* Problem requirements: Where does the string "specialized" appear in the listing below? Copy every line where it does.

═══ Material shown

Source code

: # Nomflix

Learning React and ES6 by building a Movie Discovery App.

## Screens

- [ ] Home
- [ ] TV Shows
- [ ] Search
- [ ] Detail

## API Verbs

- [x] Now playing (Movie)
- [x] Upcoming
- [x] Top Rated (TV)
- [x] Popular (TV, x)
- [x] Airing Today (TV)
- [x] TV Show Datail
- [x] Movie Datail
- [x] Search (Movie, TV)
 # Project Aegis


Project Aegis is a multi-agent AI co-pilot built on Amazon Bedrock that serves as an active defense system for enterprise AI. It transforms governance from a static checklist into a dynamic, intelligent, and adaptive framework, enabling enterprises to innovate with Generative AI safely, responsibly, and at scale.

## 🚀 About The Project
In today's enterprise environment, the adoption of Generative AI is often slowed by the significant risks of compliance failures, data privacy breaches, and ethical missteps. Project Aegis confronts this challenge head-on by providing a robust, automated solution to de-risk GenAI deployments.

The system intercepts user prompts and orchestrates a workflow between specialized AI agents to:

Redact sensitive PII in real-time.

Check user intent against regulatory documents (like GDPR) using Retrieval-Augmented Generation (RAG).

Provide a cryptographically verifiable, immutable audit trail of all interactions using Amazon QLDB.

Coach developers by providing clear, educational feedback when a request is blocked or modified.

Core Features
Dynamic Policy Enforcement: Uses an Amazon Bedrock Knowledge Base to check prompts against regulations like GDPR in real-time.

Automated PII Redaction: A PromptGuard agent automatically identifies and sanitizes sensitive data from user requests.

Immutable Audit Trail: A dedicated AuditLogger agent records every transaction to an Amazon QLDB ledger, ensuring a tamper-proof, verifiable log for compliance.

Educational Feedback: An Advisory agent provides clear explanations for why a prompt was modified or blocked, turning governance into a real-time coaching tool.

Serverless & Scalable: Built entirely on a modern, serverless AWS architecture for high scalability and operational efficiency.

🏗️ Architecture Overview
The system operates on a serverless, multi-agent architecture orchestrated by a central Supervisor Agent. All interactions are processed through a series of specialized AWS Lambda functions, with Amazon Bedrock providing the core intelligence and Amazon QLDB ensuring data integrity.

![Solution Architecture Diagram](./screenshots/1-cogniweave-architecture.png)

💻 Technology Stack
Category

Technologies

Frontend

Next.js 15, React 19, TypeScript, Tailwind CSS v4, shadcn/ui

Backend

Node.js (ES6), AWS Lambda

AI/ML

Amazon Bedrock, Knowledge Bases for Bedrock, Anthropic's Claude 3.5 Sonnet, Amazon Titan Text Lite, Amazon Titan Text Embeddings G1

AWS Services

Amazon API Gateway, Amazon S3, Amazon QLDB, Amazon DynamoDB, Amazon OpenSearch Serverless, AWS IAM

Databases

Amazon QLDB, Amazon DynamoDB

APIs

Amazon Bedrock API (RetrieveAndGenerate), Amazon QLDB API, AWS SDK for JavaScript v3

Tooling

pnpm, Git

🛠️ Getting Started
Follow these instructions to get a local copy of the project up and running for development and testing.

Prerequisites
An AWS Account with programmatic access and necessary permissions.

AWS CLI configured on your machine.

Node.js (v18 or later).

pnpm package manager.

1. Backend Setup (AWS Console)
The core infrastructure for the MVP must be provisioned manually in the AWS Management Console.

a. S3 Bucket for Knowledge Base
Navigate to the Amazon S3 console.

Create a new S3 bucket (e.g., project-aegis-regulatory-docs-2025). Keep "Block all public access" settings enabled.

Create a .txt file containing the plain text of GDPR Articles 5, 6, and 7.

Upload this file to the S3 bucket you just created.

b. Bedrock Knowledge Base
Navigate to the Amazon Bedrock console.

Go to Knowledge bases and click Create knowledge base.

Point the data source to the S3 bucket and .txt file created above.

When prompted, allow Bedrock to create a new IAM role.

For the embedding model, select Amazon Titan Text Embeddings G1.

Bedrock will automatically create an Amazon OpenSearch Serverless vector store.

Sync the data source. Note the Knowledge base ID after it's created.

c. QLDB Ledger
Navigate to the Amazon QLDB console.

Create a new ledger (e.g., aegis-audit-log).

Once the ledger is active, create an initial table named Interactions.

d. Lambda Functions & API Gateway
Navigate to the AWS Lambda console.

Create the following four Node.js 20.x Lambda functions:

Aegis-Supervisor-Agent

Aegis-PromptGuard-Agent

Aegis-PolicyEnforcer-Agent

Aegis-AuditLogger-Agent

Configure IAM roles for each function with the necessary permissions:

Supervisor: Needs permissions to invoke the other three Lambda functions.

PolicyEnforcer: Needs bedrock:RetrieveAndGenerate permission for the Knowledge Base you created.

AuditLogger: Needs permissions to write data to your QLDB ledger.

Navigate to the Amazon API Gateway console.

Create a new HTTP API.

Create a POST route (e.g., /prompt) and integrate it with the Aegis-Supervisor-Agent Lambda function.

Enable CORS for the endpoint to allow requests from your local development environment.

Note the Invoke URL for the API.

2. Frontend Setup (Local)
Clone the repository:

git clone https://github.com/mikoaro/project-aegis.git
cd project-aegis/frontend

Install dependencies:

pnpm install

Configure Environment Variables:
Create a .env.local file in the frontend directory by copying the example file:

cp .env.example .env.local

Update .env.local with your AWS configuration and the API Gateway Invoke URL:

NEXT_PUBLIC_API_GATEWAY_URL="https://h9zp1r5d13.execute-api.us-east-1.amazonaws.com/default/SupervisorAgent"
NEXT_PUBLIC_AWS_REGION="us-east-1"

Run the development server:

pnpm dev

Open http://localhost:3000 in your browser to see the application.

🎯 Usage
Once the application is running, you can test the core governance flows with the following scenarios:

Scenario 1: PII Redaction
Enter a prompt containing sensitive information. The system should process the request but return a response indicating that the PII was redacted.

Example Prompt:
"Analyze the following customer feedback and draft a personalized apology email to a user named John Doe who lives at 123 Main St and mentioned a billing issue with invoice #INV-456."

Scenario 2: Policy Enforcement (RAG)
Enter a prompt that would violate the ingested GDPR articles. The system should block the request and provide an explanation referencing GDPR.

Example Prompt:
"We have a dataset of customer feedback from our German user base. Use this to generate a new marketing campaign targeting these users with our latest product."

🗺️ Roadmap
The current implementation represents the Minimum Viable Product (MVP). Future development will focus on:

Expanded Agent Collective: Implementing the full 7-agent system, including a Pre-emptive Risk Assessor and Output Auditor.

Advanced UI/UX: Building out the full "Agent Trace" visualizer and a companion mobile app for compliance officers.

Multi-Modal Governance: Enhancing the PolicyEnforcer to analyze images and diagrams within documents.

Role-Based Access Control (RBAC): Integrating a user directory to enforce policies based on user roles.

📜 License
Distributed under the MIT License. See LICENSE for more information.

══════

* Response area:
The system intercepts user prompts and orchestrates a workflow between specialized AI agents to:
The system operates on a serverless, multi-agent architecture orchestrated by a central Supervisor Agent. All interactions are processed through a series of specialized AWS Lambda functions, with Amazon Bedrock providing the core intelligence and Amazon QLDB ensuring data integrity.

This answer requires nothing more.